Malgré l’intitulé souvent rencontré dans des listes secondaires, K. 657, dans la base Köchel du Mozarteum, désigne une musique de ballet fragmentaire associée à *Ascanio in Alba* (K. 111) et est explicitement signalée comme une œuvre d’authenticité douteuse [1]. La notice situe ce matériel à Milan, peu avant la création de la festa teatrale au Teatro Regio Ducale le 17 octobre 1771, Mozart ayant alors quinze ans [1]. Or, ce qui subsiste n’est pas une partition d’orchestre complète : la source décrite est essentiellement une ligne de basse (de la main d’un copiste) insérée entre les deux actes de la partition autographe, peut-être destinée à être dirigée depuis le clavier [1]. La correspondance de la famille Mozart ne mentionne pas ce ballet, et la base avertit donc que la paternité de Mozart ne peut être confirmée [1].

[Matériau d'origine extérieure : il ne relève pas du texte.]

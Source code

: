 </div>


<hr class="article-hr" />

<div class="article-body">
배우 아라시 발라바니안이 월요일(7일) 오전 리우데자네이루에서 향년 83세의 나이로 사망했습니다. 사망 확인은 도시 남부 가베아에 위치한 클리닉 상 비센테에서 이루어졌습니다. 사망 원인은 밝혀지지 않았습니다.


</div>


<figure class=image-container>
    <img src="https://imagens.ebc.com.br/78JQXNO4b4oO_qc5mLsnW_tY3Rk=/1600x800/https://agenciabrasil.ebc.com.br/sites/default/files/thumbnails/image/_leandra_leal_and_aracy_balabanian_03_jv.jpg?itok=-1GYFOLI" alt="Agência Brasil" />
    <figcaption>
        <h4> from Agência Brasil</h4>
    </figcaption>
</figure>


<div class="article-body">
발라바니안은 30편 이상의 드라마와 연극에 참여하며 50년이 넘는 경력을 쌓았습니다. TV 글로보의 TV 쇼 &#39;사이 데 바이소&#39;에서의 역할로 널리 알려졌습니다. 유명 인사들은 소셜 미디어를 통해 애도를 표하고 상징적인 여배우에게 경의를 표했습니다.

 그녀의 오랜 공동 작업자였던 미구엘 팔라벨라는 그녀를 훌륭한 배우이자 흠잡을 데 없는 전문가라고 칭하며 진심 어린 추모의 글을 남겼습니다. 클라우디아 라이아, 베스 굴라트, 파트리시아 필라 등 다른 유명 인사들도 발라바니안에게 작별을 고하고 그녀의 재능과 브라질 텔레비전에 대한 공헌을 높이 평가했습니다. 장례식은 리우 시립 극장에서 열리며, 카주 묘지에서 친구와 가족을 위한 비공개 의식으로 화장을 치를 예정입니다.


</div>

La confusion tient au fait qu’un autre item douteux distinct, K. 658 (Neun Klavierstücke), transmet neuf réductions pour clavier de danses orchestrales et partage deux mouvements avec K. 657 — mais, là encore, le lien entre les sources et le degré exact d’implication de Mozart demeure obscur [2].

Contenu musical

K. 657 est décrit comme une suite de huit brefs mouvements de danse destinés au ballet, conçus pour être insérés entre les actes d’Ascanio in Alba [1]. Étant donné que la strate conservée est essentiellement une partie de basse plutôt qu’une texture complète pour clavier, une lecture stylistique détaillée reste limitée ; néanmoins, sa fonction est nette : des phrases concises et régulières, adaptées à la danse scénique, en accord avec la pratique du théâtre de cour milanais qui entourait la commande faite à Mozart en 1771 [1].

[1] Internationale Stiftung Mozarteum (Köchel-Verzeichnis): KV 657, Ballettmusik zu Ascanio in Alba KV 111 (Fragment), status and source description (doubtful authenticity; bass part survives; Milan before 17 Oct 1771).

[2] Internationale Stiftung Mozarteum (Köchel-Verzeichnis): KV 658, Neun Klavierstücke, notes on 20th-century copy, keyboard reductions, shared movements with KV 657, and uncertain relationship/authorship.